Anyway, while it's not my best work ever, it's worlds better than what I feared on Monday. I'll just have to wait and see if the committee agrees.

A's out of town, so I had to gloat to someone. And unwind before crashing into my bed. If you've been on here lately you've probably noticed I'm a week overdue on updating my food of the week. That's how busy I've been!

Friday, May 1, 2009

Ummm.... crib.....

I logged on this morning to post a pic of our crib. And, truly, to avoid writing this odious paper about the uranium cycle. I'm sure most of you don't need details about why this is odious, the words "uranium cycle" are sufficient. To me, "uranium cycle" sounds exciting, but I'll spare you the details of why it's not as exciting as it sounds.

Anyway, the crib.

A and I put this together on Sunday and I think it's just beautiful. Exactly what I was hoping for, matches our trim, not overly cutesy. (Thanks, Mom!) One of the sides is cracked, but Albeebaby is sending another piece, so I'm happy. And as you can tell, it has become the much needed storage bin for all the baby crap we're accumulating.
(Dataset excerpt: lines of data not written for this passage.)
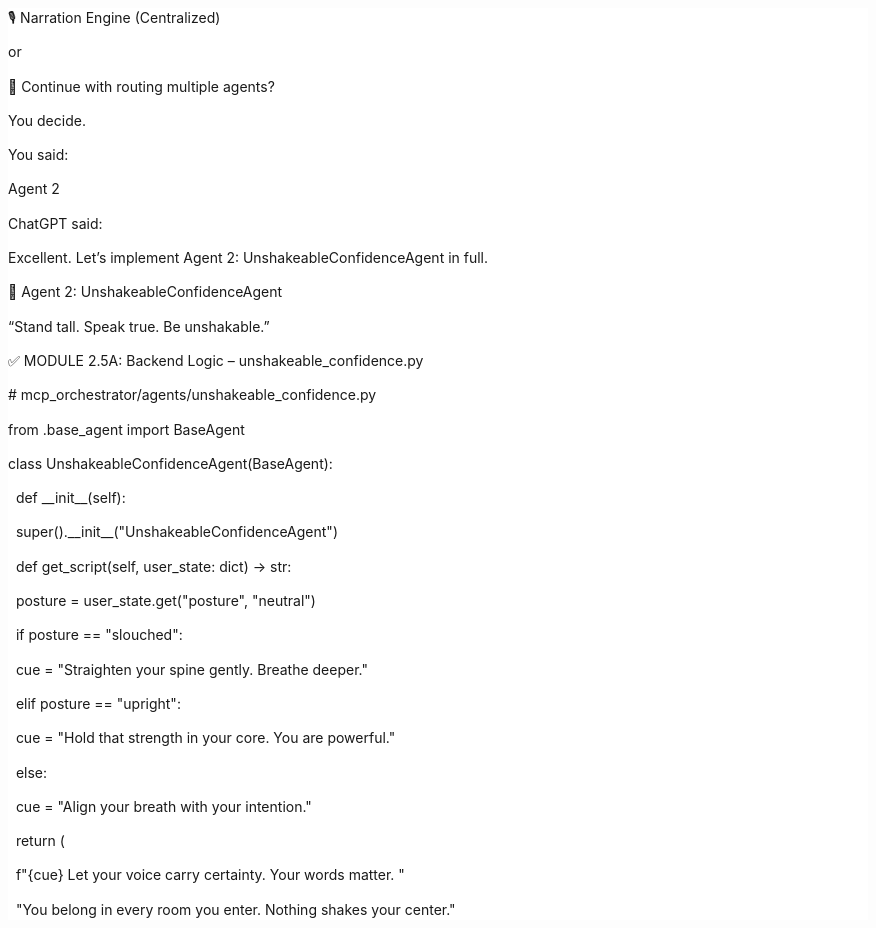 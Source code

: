 🎙️ Narration Engine (Centralized)

or

🧠 Continue with routing multiple agents?



You decide.



You said:

Agent 2

ChatGPT said:

Excellent. Let’s implement Agent 2: UnshakeableConfidenceAgent in full.



🦁 Agent 2: UnshakeableConfidenceAgent

“Stand tall. Speak true. Be unshakable.”



✅ MODULE 2.5A: Backend Logic – unshakeable\_confidence.py

\# mcp\_orchestrator/agents/unshakeable\_confidence.py



from .base\_agent import BaseAgent



class UnshakeableConfidenceAgent(BaseAgent):

&nbsp;   def \_\_init\_\_(self):

&nbsp;       super().\_\_init\_\_("UnshakeableConfidenceAgent")



&nbsp;   def get\_script(self, user\_state: dict) -> str:

&nbsp;       posture = user\_state.get("posture", "neutral")

&nbsp;       if posture == "slouched":

&nbsp;           cue = "Straighten your spine gently. Breathe deeper."

&nbsp;       elif posture == "upright":

&nbsp;           cue = "Hold that strength in your core. You are powerful."

&nbsp;       else:

&nbsp;           cue = "Align your breath with your intention."



&nbsp;       return (

&nbsp;           f"{cue} Let your voice carry certainty. Your words matter. "

&nbsp;           "You belong in every room you enter. Nothing shakes your center."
But here's what this post has turned into. I logged on, and saw TONS of traffic on this site (yes, I consider 10 people a ton). Not sure why, but I like to have some idea of whether anyone in the ether is reading my rambling; I think I tend to hold my tongue more when I know that they are. And it was all coming from A real baby peach, a blog I discovered in my first weeks of pregnancy. The writer of this blog is due about a week before me, and therefore I felt a kinship with her blog from my early days (because 3 months is ages ago). I got a post from her a few days ago that she had discovered my blog, and my little heart went pitter patter. And now she has passed on an award to me, and I feel very humbled:


The citation reads:
"The blogger who receives this award believes in the Tao of the zombie chicken - excellence, grace and persistence in all situations, even in the midst of a zombie apocalypse. These amazing bloggers regularly produce content so remarkable that their readers would brave a raving pack of zombie chickens just to be able to read their inspiring words. As a recipient of this world-renowned award, you now have the task of passing it on to at least 5 other worthy bloggers. Do not risk the wrath of the zombie chickens by choosing unwisely or not choosing at all…"

Which is tricky, because I'm not much of a blog reader. And my favorite blog, Dooce, is widely read and doesn't really need an additional award. The other blog that I read, A real baby peach, nominated me, so it feels like a copout to just bounce it back. So I'll start with A Midwest Girl. Let me get back to you on the other 2, I don't want to make this decision lightly.

Anyway, in light of this prestigious honor, the crib suddenly feels so unimportant. But lord knows, baby's gotta sleep!